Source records
::::::::::

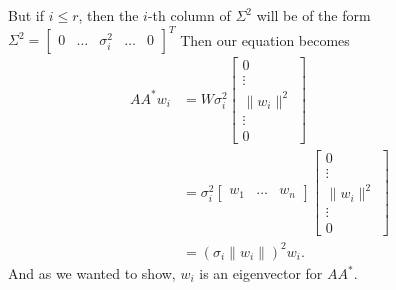 \documentclass{article}
\begin{document}
\begin{enumerate}
    But if $i\leq r$, then the $i$-th column of $\Sigma^2$ will be of the form $\Sigma^2=\begin{bmatrix} 0& \dots& \sigma_i^2& \dots & 0 \end{bmatrix}^{T}$ 
    Then our equation becomes
    \begin{align*}
        A A^* w_i&=  W\sigma_i^2\begin{bmatrix} 0\\ \vdots\\ \|w_i\|^2\\ \vdots \\ 0 \end{bmatrix}\\
        &=  \sigma_i^2\begin{bmatrix} w_1&\dots&w_n \end{bmatrix}\begin{bmatrix} 0\\ \vdots\\ \|w_i\|^2\\ \vdots \\ 0 \end{bmatrix}\\
        &= (\sigma_i\|w_i\|)^2w_i 
    .\end{align*}
    And as we wanted to show, $w_i$ is an eigenvector for $A A^* $.
\end{enumerate}
\end{document}
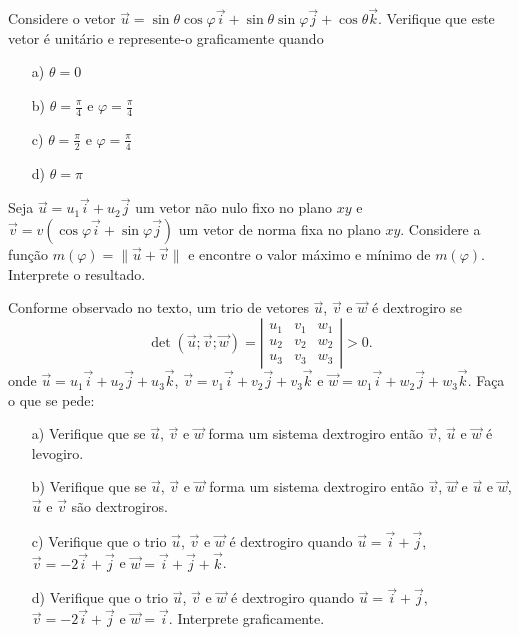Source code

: \begin{exer} Considere o vetor $\vec{u}=\sin\theta \cos\varphi \vec{i}+ \sin\theta \sin\varphi \vec{j} + \cos\theta \vec{k}$. Verifique que este vetor é unitário e represente-o graficamente quando
\begin{itemize}
\item[a)] $\theta=0$
\item[b)] $\theta=\frac{\pi}{4}$ e $\varphi=\frac{\pi}{4}$
\item[c)] $\theta=\frac{\pi}{2}$ e $\varphi=\frac{\pi}{4}$
\item[d)] $\theta=\pi$

\end{itemize}
\end{exer}

\begin{exer}\label{probmaxmin} Seja $\vec{u}=u_1\vec{i} + u_2\vec{j}$ um vetor não nulo fixo no plano $xy$ e $\vec{v}=v\left(\cos\varphi \vec{i}+\sin\varphi \vec{j}\right)$ um vetor de norma fixa no plano $xy$. Considere a função $m(\varphi)=\|\vec{u}+\vec{v}\|$ e encontre o valor máximo e mínimo de $m(\varphi)$. Interprete o resultado.
\end{exer}

\begin{exer}\label{probdextro} Conforme observado no texto, um trio de vetores $\vec{u}$, $\vec{v}$ e $\vec{w}$ é dextrogiro se
\begin{equation*}
\det\left(\vec{u};\vec{v};\vec{w}\right)= \left|\begin{array}{ccc}
u_1&v_1&w_1\\
u_2&v_2&w_2\\
u_3&v_3&w_3
\end{array}
\right|>0.
\end{equation*}   
onde $\vec{u}=u_1\vec{i}+u_2\vec{j}+u_3\vec{k}$, $\vec{v}=v_1\vec{i}+v_2\vec{j}+v_3\vec{k}$ e $\vec{w}=w_1\vec{i}+w_2\vec{j}+w_3\vec{k}$. Faça o que se pede:
\begin{itemize}
\item [a)]Verifique que se $\vec{u}$, $\vec{v}$ e $\vec{w}$ forma um sistema dextrogiro então $\vec{v}$, $\vec{u}$ e $\vec{w}$ é levogiro.
\item [b)]Verifique que se $\vec{u}$, $\vec{v}$ e $\vec{w}$ forma um sistema dextrogiro então $\vec{v}$, $\vec{w}$ e $\vec{u}$ e $\vec{w}$, $\vec{u}$ e $\vec{v}$ são dextrogiros. 
\item [c)]Verifique que o trio $\vec{u}$, $\vec{v}$ e $\vec{w}$ é dextrogiro quando $\vec{u}=\vec{i}+\vec{j}$, $\vec{v}=-2\vec{i}+\vec{j}$ e $\vec{w}=\vec{i}+\vec{j}+\vec{k}$. 
\item [d)]Verifique que o trio $\vec{u}$, $\vec{v}$ e $\vec{w}$ é dextrogiro quando $\vec{u}=\vec{i}+\vec{j}$, $\vec{v}=-2\vec{i}+\vec{j}$ e $\vec{w}=\vec{i}$. Interprete graficamente.
\end{itemize}
\end{exer}

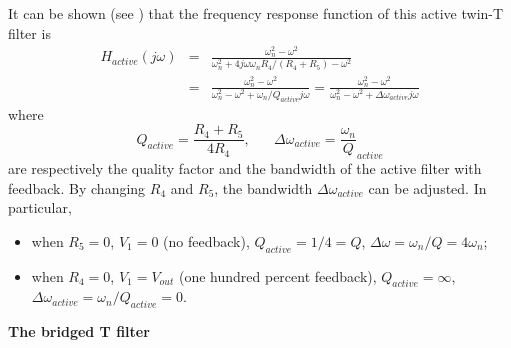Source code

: \documentclass{article}
\begin{document}
It can be shown (see )
that the frequency response function of this active twin-T filter is
\begin{eqnarray}
H_{active}(j\omega)
&=&\frac{\omega_n^2-\omega^2}{\omega_n^2+4j\omega\omega_n R_4/(R_4+R_5)-\omega^2}
\nonumber\\
&=&\frac{\omega_n^2-\omega^2}{\omega_n^2-\omega^2+\omega_n/Q_{active} j\omega}
=\frac{\omega_n^2-\omega^2}{\omega_n^2-\omega^2+\Delta\omega_{active} j\omega}
\end{eqnarray}
where 
\begin{equation}
Q_{active}=\frac{R_4+R_5}{4R_4},\;\;\;\;\;\;
\Delta\omega_{active}=\frac{\omega_n}{Q}_{active}
\end{equation}
are respectively the quality factor and the bandwidth of the active 
filter with feedback. By changing $R_4$ and $R_5$, the bandwidth 
$\Delta\omega_{active}$ can be adjusted. In particular, 
\begin{itemize}
\item when $R_5=0$, $V_1=0$ (no feedback), $Q_{active}=1/4=Q$, 
  $\Delta\omega=\omega_n/Q=4\omega_n$; 
\item when $R_4=0$, $V_1=V_{out}$ (one hundred percent feedback), 
  $Q_{active}=\infty$, $\Delta\omega_{active}=\omega_n/Q_{active}=0$.
\end{itemize}


{\bf The bridged T filter}
\end{document}
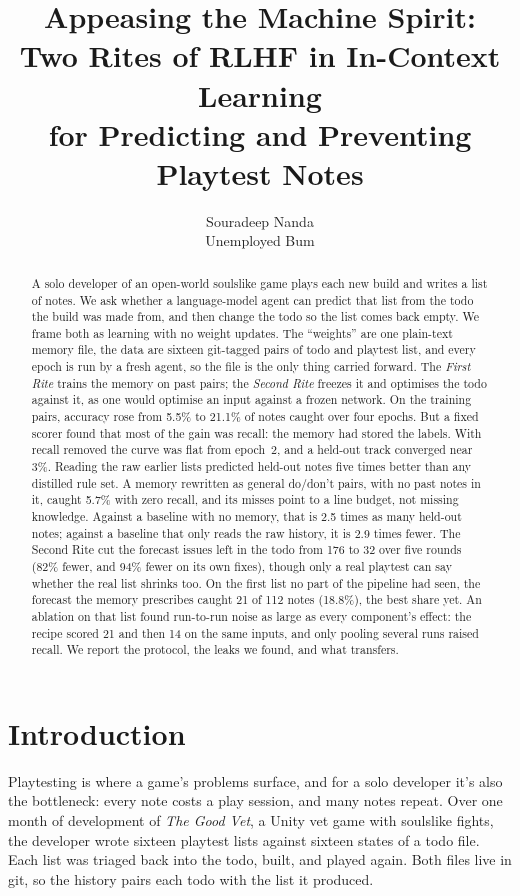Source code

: \documentclass[10pt]{article}
\title{Appeasing the Machine Spirit:\\Two Rites of RLHF in In-Context Learning\\for Predicting and Preventing Playtest Notes}
\author{Souradeep Nanda\\
  \normalfont Unemployed Bum}
\begin{document}
\maketitle

\begin{abstract}
A solo developer of an open-world soulslike game plays each new build and writes a list of notes. We ask whether a language-model agent can predict that list from the todo the build was made from, and then change the todo so the list comes back empty. We frame both as learning with no weight updates. The ``weights'' are one plain-text memory file, the data are sixteen git-tagged pairs of todo and playtest list, and every epoch is run by a fresh agent, so the file is the only thing carried forward. The \emph{First Rite} trains the memory on past pairs; the \emph{Second Rite} freezes it and optimises the todo against it, as one would optimise an input against a frozen network. On the training pairs, accuracy rose from 5.5\% to 21.1\% of notes caught over four epochs. But a fixed scorer found that most of the gain was recall: the memory had stored the labels. With recall removed the curve was flat from epoch~2, and a held-out track converged near 3\%. Reading the raw earlier lists predicted held-out notes five times better than any distilled rule set. A memory rewritten as general do/don't pairs, with no past notes in it, caught 5.7\% with zero recall, and its misses point to a line budget, not missing knowledge. Against a baseline with no memory, that is 2.5 times as many held-out notes; against a baseline that only reads the raw history, it is 2.9 times fewer. The Second Rite cut the forecast issues left in the todo from 176 to 32 over five rounds (82\% fewer, and 94\% fewer on its own fixes), though only a real playtest can say whether the real list shrinks too. On the first list no part of the pipeline had seen, the forecast the memory prescribes caught 21 of 112 notes (18.8\%), the best share yet. An ablation on that list found run-to-run noise as large as every component's effect: the recipe scored 21 and then 14 on the same inputs, and only pooling several runs raised recall. We report the protocol, the leaks we found, and what transfers.
\end{abstract}

\section{Introduction}

Playtesting is where a game's problems surface, and for a solo developer it's also the bottleneck: every note costs a play session, and many notes repeat. Over one month of development of \emph{The Good Vet}, a Unity vet game with soulslike fights, the developer wrote sixteen playtest lists against sixteen states of a todo file. Each list was triaged back into the todo, built, and played again. Both files live in git, so the history pairs each todo with the list it produced.
\end{document}
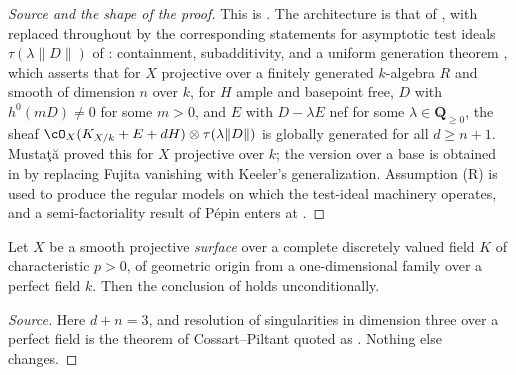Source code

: \begin{proof}[Source and the shape of the proof]
This is \cite[Theorem~8.2]{GJKM19}.  The architecture is that of
, with
 replaced throughout by the
corresponding statements for asymptotic test ideals
\(\tau(\lambda\|D\|)\) of : containment,
subadditivity, and a uniform generation theorem
\cite[Theorem~1.3 and Theorem~4.6]{GJKM19}, which asserts that for
\(X\) projective over a finitely generated \(k\)-algebra \(R\) and smooth of
dimension \(n\) over \(k\), for \(H\) ample and basepoint free, \(D\) with
\(h^0(mD)\neq0\) for some \(m>0\), and \(E\) with \(D-\lambda E\) nef for
some \(\lambda\in\mathbf Q_{\geq0}\), the sheaf
\(\cO_X(K_{X/k}+E+dH)\otimes\tau(\lambda\|D\|)\) is globally generated for
all \(d\geq n+1\).  Mustaţă proved this for \(X\) projective over \(k\);
the version over a base is obtained in \cite[Theorem~4.6]{GJKM19} by
replacing Fujita vanishing with Keeler's generalization.  Assumption
\textup{(R)} is used to produce the regular models on which the test-ideal
machinery operates, and a semi-factoriality result of P\'epin enters at
\cite[Lemma~7.5]{GJKM19}.
\end{proof}

\begin{corollary}
\label{cor:ch23-gjkm-surfaces}
Let \(X\) be a smooth projective \emph{surface} over a complete discretely
valued field \(K\) of characteristic \(p>0\), of geometric origin from a
one-dimensional family over a perfect field \(k\).  Then the conclusion of
 holds unconditionally.
\end{corollary}

\begin{proof}[Source]
Here \(d+n=3\), and resolution of singularities in dimension three over a
perfect field is the theorem of Cossart--Piltant quoted as
\cite[Theorem~6.3]{GJKM19}.  Nothing else changes.
\end{proof}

::::::::::

**WHAT THE EXERCISE ASKS:**
The lines holding the word "which" are the answer. Find them in the entries and copy them.

**ANSWER FOR THIS EXERCISE:**
\cite[Theorem~1.3 and Theorem~4.6]{GJKM19}, which asserts that for
\textup{(R)} is used to produce the regular models on which the test-ideal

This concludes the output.